The first line of the input contains a single integer $ t $ ( $ 1 \le t \le 100 $ ) — the number of test cases. The description of test cases follows.

The first line of each test case contains a single integer $ n $ ( $ 1 \leq n \leq 2 \cdot 10^5 $ ) — the number of frogs, which equals the distance Slavic and Mihai can travel to place a trap.

The second line of each test case contains $ n $ integers $ a_1, \ldots, a_n $ ( $ 1 \leq a_i \leq 10^9 $ ) — the lengths of the hops of the corresponding frogs.
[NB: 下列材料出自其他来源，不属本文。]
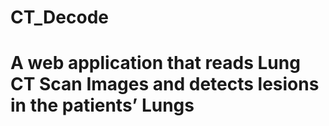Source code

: # CT_Decode

# A web application that reads Lung CT Scan Images and detects lesions in the patients’ Lungs
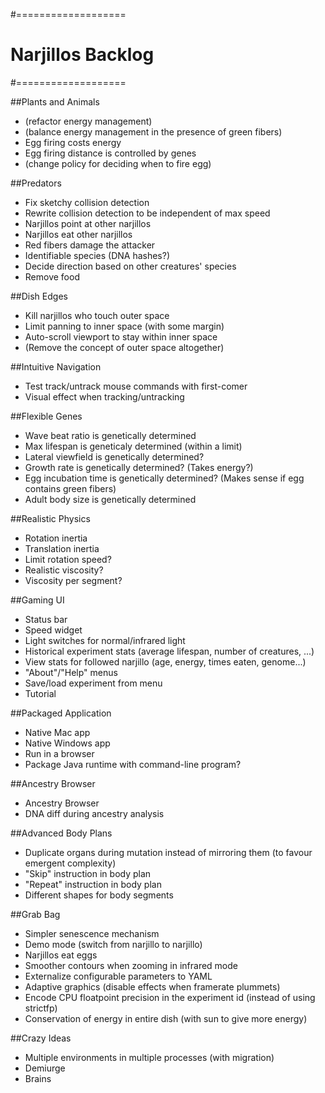 #===================
# Narjillos Backlog
#===================

##Plants and Animals
* (refactor energy management)
* (balance energy management in the presence of green fibers)
* Egg firing costs energy
* Egg firing distance is controlled by genes
* (change policy for deciding when to fire egg)

##Predators
* Fix sketchy collision detection
* Rewrite collision detection to be independent of max speed
* Narjillos point at other narjillos
* Narjillos eat other narjillos
* Red fibers damage the attacker
* Identifiable species (DNA hashes?)
* Decide direction based on other creatures' species
* Remove food

##Dish Edges
* Kill narjillos who touch outer space
* Limit panning to inner space (with some margin)
* Auto-scroll viewport to stay within inner space
* (Remove the concept of outer space altogether)

##Intuitive Navigation
* Test track/untrack mouse commands with first-comer
* Visual effect when tracking/untracking

##Flexible Genes
* Wave beat ratio is genetically determined
* Max lifespan is geneticaly determined (within a limit)
* Lateral viewfield is genetically determined?
* Growth rate is genetically determined? (Takes energy?)
* Egg incubation time is genetically determined? (Makes sense if egg contains green fibers)
* Adult body size is genetically determined

##Realistic Physics
* Rotation inertia
* Translation inertia
* Limit rotation speed?
* Realistic viscosity?
* Viscosity per segment?

##Gaming UI
* Status bar
* Speed widget
* Light switches for normal/infrared light
* Historical experiment stats (average lifespan, number of creatures, ...)
* View stats for followed narjillo (age, energy, times eaten, genome...)
* "About"/"Help" menus
* Save/load experiment from menu
* Tutorial

##Packaged Application
* Native Mac app
* Native Windows app
* Run in a browser
* Package Java runtime with command-line program?

##Ancestry Browser
* Ancestry Browser
* DNA diff during ancestry analysis

##Advanced Body Plans
* Duplicate organs during mutation instead of mirroring them (to favour emergent complexity)
* "Skip" instruction in body plan
* "Repeat" instruction in body plan
* Different shapes for body segments

##Grab Bag
* Simpler senescence mechanism
* Demo mode (switch from narjillo to narjillo)
* Narjillos eat eggs
* Smoother contours when zooming in infrared mode
* Externalize configurable parameters to YAML
* Adaptive graphics (disable effects when framerate plummets)
* Encode CPU floatpoint precision in the experiment id (instead of using strictfp)
* Conservation of energy in entire dish (with sun to give more energy)

##Crazy Ideas
* Multiple environments in multiple processes (with migration)
* Demiurge
* Brains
It is guaranteed that the sum of $ n $ over all test cases does not exceed $ 2 \cdot 10^5 $ .

输出格式

For each test case output a single integer — the maximum number of frogs Slavic and Mihai can catch using a trap.

样例 #1

样例输入 #1

7
5
1 2 3 4 5
3
2 2 2
6
3 1 3 4 9 10
9
1 3 2 4 2 3 7 8 5
1
10
8
7 11 6 8 12 4 4 8
10
9 11 9 12 1 7 2 5 8 10

样例输出 #1

提示

In the first test case, the frogs will hop as follows:

Frog 1: $ 0 \to 1 \to 2 \to 3 \to \mathbf{\color{red}{4}} \to \cdots $
Frog 2: $ 0 \to 2 \to \mathbf{\color{red}{4}} \to 6 \to 8 \to \cdots $
Frog 3: $ 0 \to 3 \to 6 \to 9 \to 12 \to \cdots $
Frog 4: $ 0 \to \mathbf{\color{red}{4}} \to 8 \to 12 \to 16 \to \cdots $
Frog 5: $ 0 \to 5 \to 10 \to 15 \to 20 \to \cdots $

Therefore, if Slavic and Mihai put a trap at coordinate $ 4 $ , they can catch three frogs: frogs 1, 2, and 4. It can be proven that they can’t catch any more frogs. In the second test case, Slavic and Mihai can put a trap at coordinate $ 2 $ and catch all three frogs instantly.

题解

题目解析

一开始想到 $O(n^2)$ 的写法, 但是显然这个数据范围并不能AC. 我们换种想法: 同一种跳跃长度如果记录了其有多少个青蛙的话只需要扫一遍, 我们只需要 $1\sim n$ 的每个跳跃长度都只扫一遍就好了. 并且扫的时候步长会慢慢变大.

事实上, 其遍历次数为:

$N=\sum_{k=1}^n\frac{n}{k}= n\ln n+o(1)$ $O(\sum_{k=1}^n\frac{n}{k})\sim O(n\log n)$

时间复杂度就是这个了. 由数学分析我们可得 $\sum\frac{1}{k}$ 的阶和 $\ln n$ 的是相同的嘛. 可以用 $\text{stolz}$ 定理求, 我这里就不多提了.

AC代码

#include <bits/stdc++.h>
using namespace std;

#define endl "\n"
#define CIN_ ios::sync_with_stdio(0)
#define CIN cin.tie(0)
#define MAXN(size) const long long MAXN = size + 100
#define MOD(size) const long long MOD = size
#define mem(name,value) memset(name,value,sizeof(name))
#define fa(i,a,n) for(int i=a;i<=n;++i)
#define fb(i,a,n) for(int i=a;i>=n;--i)
#define T_ int T;cin >> T;while(T--)
typedef long long ll;
typedef unsigned long long ull;

MAXN(2e5);
int a[MAXN],b[MAXN];

signed main(){
	T_{
		mem(a,0);mem(b,0);
		int n;
		cin >> n;
		fa(i,1,n){
			int temp;
			cin >> temp;
			if(temp <= n) a[temp]++;//统计跳各个长度的青蛙的个数
		}
		fa(i,1,n){
			for(int j=0;j<=n;j+=i){
				b[j] += a[i];//b[j]是青蛙可以蹦到的j位置的个数,这里的j是步长慢慢变长的嘛.
			}
		}
		int ans = -0x3f3f3f3f;
		fa(i,1,n) ans = max(ans,b[i]);
		cout << ans << endl;
	}
	return 0;
}